Douglas Ovenstone

Personal information
- Full name: Douglas MacPherson Ovenstone
- Born: 31 July 1921 Sea Point, Cape Province, South Africa
- Died: 6 November 2011 (aged 90) Llandudno, Cape Town, Cape Province, South Africa
- Batting: Right-handed
- Role: Wicketkeeper

Domestic team information
- 1946/47–1947/48: Western Province
- First-class debut: 13 March 1943 First South African Division v The Rest
- Last First-class: 3 January 1948 Western Province v Transvaal

Career statistics
| Competition | FC |
| Matches | 20 |
| Runs scored | 437 |
| Batting average | 14.56 |
| 100s/50s | –/1 |
| Top score | 52 |
| Balls bowled | – |
| Wickets | – |
| Bowling average | – |
| 5 wickets in innings | – |
| 10 wickets in match | – |
| Best bowling | – |
| Catches/stumpings | 40/15 |
- Source: CricketArchive, 4 March 2012

= Douglas Ovenstone =

South African cricketer

Douglas MacPherson Ovenstone (31 July 1921 - 6 November 2011) was a South African cricketer who played first-class cricket between 1942–43 and 1947–48. He was born at Sea Point, Cape Town, Cape Province and died at Llandudno, Cape Town.

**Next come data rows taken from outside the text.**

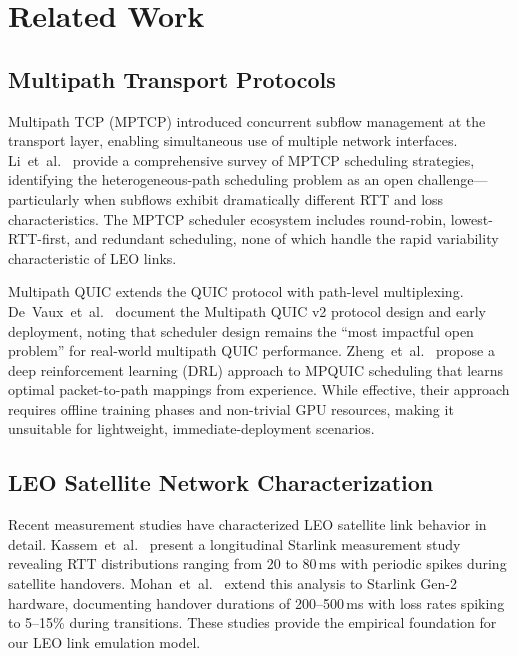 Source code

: \documentclass[conference,10pt]{IEEEtran}
\begin{document}
\section{Related Work}
\label{sec:related}

\subsection{Multipath Transport Protocols}

Multipath TCP (MPTCP) introduced concurrent subflow management at the transport layer, enabling simultaneous use of multiple network interfaces.
Li~et~al.~\cite{li2025mptcp} provide a comprehensive survey of MPTCP scheduling strategies, identifying the heterogeneous-path scheduling problem as an open challenge—particularly when subflows exhibit dramatically different RTT and loss characteristics.
The MPTCP scheduler ecosystem includes round-robin, lowest-RTT-first, and redundant scheduling, none of which handle the rapid variability characteristic of LEO links.

Multipath QUIC extends the QUIC protocol with path-level multiplexing.
De~Vaux~et~al.~\cite{devaux2026mpquicv2} document the Multipath QUIC v2 protocol design and early deployment, noting that scheduler design remains the ``most impactful open problem'' for real-world multipath QUIC performance.
Zheng~et~al.~\cite{zheng2025mpquic} propose a deep reinforcement learning (DRL) approach to MPQUIC scheduling that learns optimal packet-to-path mappings from experience.
While effective, their approach requires offline training phases and non-trivial GPU resources, making it unsuitable for lightweight, immediate-deployment scenarios.

\subsection{LEO Satellite Network Characterization}

Recent measurement studies have characterized LEO satellite link behavior in detail.
Kassem~et~al.~\cite{kassem2025starlink} present a longitudinal Starlink measurement study revealing RTT distributions ranging from 20 to 80\,ms with periodic spikes during satellite handovers.
Mohan~et~al.~\cite{mohan2026starlinkv2} extend this analysis to Starlink Gen-2 hardware, documenting handover durations of 200--500\,ms with loss rates spiking to 5--15\% during transitions.
These studies provide the empirical foundation for our LEO link emulation model.
\end{document}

Ovenstone was a right-handed batsman who mainly batted in the lower order but was occasionally used as an opener, and a wicketkeeper. He played in a single wartime first-class match, having served in the South African forces in the Second World War and been wounded at El Alamein.

He played regularly for Western Province in 1946-47 and in the match against Transvaal he hit 52 while opening the batting; this was to be his only first-class score of more than 50. On the strength of that and four catches in the Transvaal second innings, he was picked for the 1947 South African tour of England. With Johnny Lindsay and George Fullerton also on the touring side, Ovenstone's opportunities were limited. Lindsay was chosen for the first three Test matches and though his poor batting meant that he then lost his Test place, Ovenstone was not available, as he was sidelined for two months after breaking a finger in a county game immediately after the second Test; by the time he was fit again, the tour was almost over and Fullerton had taken over as the Test wicketkeeper.

Ovenstone returned to first-class cricket with Western Province in the 1947–48 season, but then retired to a career in business. He ran a farm in the Western Cape that housed exotic animals and had interests in a family fisheries business.